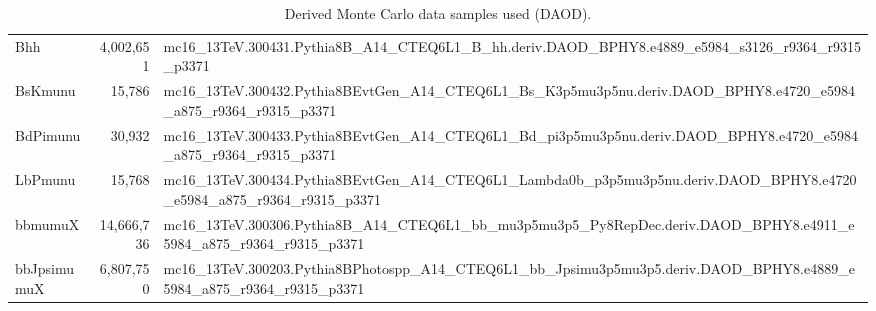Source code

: \begin{table}[h]
\begin{adjustbox}{angle=90}
\begin{tabular}{|l|r|l|}
Bhh  & 4,002,651& mc16\_13TeV.300431.Pythia8B\_A14\_CTEQ6L1\_B\_hh.deriv.DAOD\_BPHY8.e4889\_e5984\_s3126\_r9364\_r9315\_p3371 \\
BsKmunu  &  15,786 & mc16\_13TeV.300432.Pythia8BEvtGen\_A14\_CTEQ6L1\_Bs\_K3p5mu3p5nu.deriv.DAOD\_BPHY8.e4720\_e5984\_a875\_r9364\_r9315\_p3371 \\
BdPimunu  &  30,932 & mc16\_13TeV.300433.Pythia8BEvtGen\_A14\_CTEQ6L1\_Bd\_pi3p5mu3p5nu.deriv.DAOD\_BPHY8.e4720\_e5984\_a875\_r9364\_r9315\_p3371  \\ 
LbPmunu  &  15,768 & mc16\_13TeV.300434.Pythia8BEvtGen\_A14\_CTEQ6L1\_Lambda0b\_p3p5mu3p5nu.deriv.DAOD\_BPHY8.e4720\_e5984\_a875\_r9364\_r9315\_p3371 \\
bbmumuX  &  14,666,736 & mc16\_13TeV.300306.Pythia8B\_A14\_CTEQ6L1\_bb\_mu3p5mu3p5\_Py8RepDec.deriv.DAOD\_BPHY8.e4911\_e5984\_a875\_r9364\_r9315\_p3371 \\
bbJpsimumuX &  6,807,750 & mc16\_13TeV.300203.Pythia8BPhotospp\_A14\_CTEQ6L1\_bb\_Jpsimu3p5mu3p5.deriv.DAOD\_BPHY8.e4889\_e5984\_a875\_r9364\_r9315\_p3371 \\
      \hline
    \end{tabular}
  \end{adjustbox}
  \caption{Derived Monte Carlo data samples used (DAOD).}
  \label{tab:MCDAODsamples}
\end{table}

\clearpage
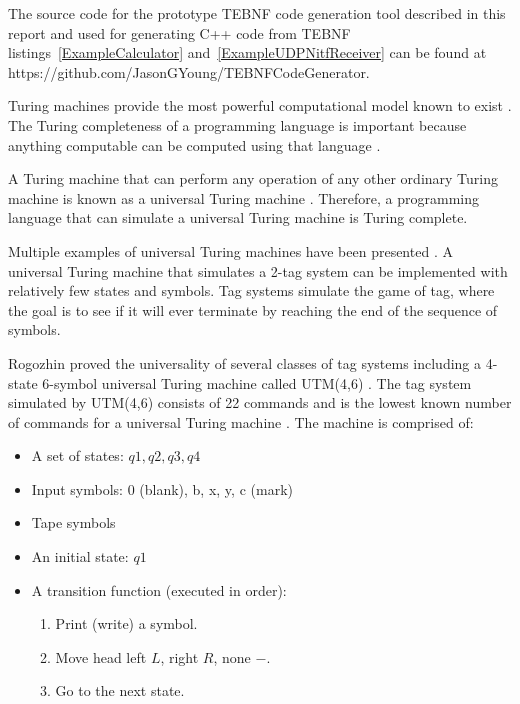\indent
The source code for the prototype TEBNF code generation tool described in this report and used for generating C++ code from TEBNF listings~\ref{ExampleCalculator} and~\ref{ExampleUDPNitfReceiver} can be found at https://github.com/JasonGYoung/TEBNFCodeGenerator.


\label{appendix:TEBNFTuringCompletenessProof}

Turing machines provide the most powerful computational model known to exist \cite{kepser_01}.  The Turing completeness of a programming language is important because anything computable can be computed using that language \cite{kepser_01}.

\indent
A Turing machine that can perform any operation of any other ordinary Turing machine is known as a universal Turing machine \cite{moore_01}.  Therefore, a programming language that can simulate a universal Turing machine is Turing complete.

Multiple examples of universal Turing machines have been presented \cite{rogozhin_01,shannon_01,neary_01}.  A universal Turing machine that simulates a 2-tag system can be implemented with relatively few states and symbols.  Tag systems simulate the game of tag, where the goal is to see if it will ever terminate by reaching the end of the sequence of symbols.

\indent
Rogozhin proved the universality of several classes of tag systems including a 4-state 6-symbol universal Turing machine called UTM(4,6) \cite{rogozhin_01}.  The tag system simulated by UTM(4,6) consists of 22 commands and is the lowest known number of commands for a universal Turing machine \cite{rogozhin_01}.  The machine is comprised of:
\begin{itemize}
  \item A set of states: $q1, q2, q3, q4$
  \item Input symbols: 0 (blank), b, x, y, c (mark)
  \item Tape symbols
  \item An initial state: $q1$
  \item A transition function (executed in order):
  \begin{enumerate}
    \item Print (write) a symbol.
    \item Move head left $L$, right $R$, none $-$.
    \item Go to the next state. 
  \end{enumerate}
\end{itemize}


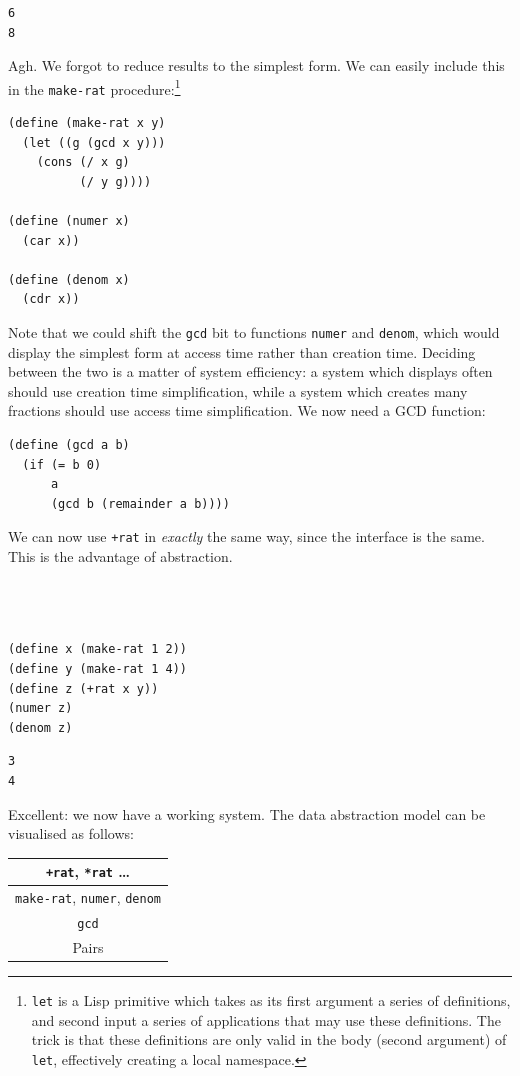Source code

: \documentclass[9pt]{report}
\begin{document}
\begin{verbatim}
6
8
\end{verbatim}


Agh. We forgot to reduce results to the simplest form. We can
easily include this in the \texttt{make-rat} procedure:\footnote{\texttt{let} is a Lisp primitive which takes as its first argument a
series of definitions, and second input a series of applications that may
use these definitions. The trick is that these definitions are only
valid in the body (second argument) of \texttt{let}, effectively creating a
local namespace.}

\begin{verbatim}
(define (make-rat x y)
  (let ((g (gcd x y)))
    (cons (/ x g)
          (/ y g))))

(define (numer x)
  (car x))

(define (denom x)
  (cdr x))
\end{verbatim}

Note that we could shift the \texttt{gcd} bit to functions \texttt{numer} and
\texttt{denom}, which would display the simplest form at access time
rather than creation time. Deciding between the two is a matter of
system efficiency: a system which displays often should use
creation time simplification, while a system which creates many
fractions should use access time simplification.
We now need a GCD function:

\begin{verbatim}
(define (gcd a b)
  (if (= b 0)
      a
      (gcd b (remainder a b))))
\end{verbatim}

We can now use \texttt{+rat} in \emph{exactly} the same way, since the
interface is the same. This is the advantage of abstraction.

\begin{verbatim}



(define x (make-rat 1 2))
(define y (make-rat 1 4))
(define z (+rat x y))
(numer z)
(denom z)
\end{verbatim}

\begin{verbatim}
3
4
\end{verbatim}


Excellent: we now have a working system. The data abstraction
model can be visualised as follows:

\begin{center}
\begin{tabular}{c}
\toprule
\texttt{+rat}, \texttt{*rat} \ldots{}\\
\midrule
\texttt{make-rat}, \texttt{numer}, \texttt{denom}\\
\midrule
\texttt{gcd}\\
\midrule
Pairs\\
\bottomrule
\end{tabular}
\end{center}
\end{document}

The problem
Look above for the line that contains "use these definitions.". Starting there, transcribe every line exactly until you have copied the line that contains "at access time".

Worked solution
use these definitions. The trick is that these definitions are only
valid in the body (second argument) of \texttt{let}, effectively creating a
local namespace.}

\begin{verbatim}
(define (make-rat x y)
  (let ((g (gcd x y)))
    (cons (/ x g)
          (/ y g))))

(define (numer x)
  (car x))

(define (denom x)
  (cdr x))
\end{verbatim}

Note that we could shift the \texttt{gcd} bit to functions \texttt{numer} and
\texttt{denom}, which would display the simplest form at access time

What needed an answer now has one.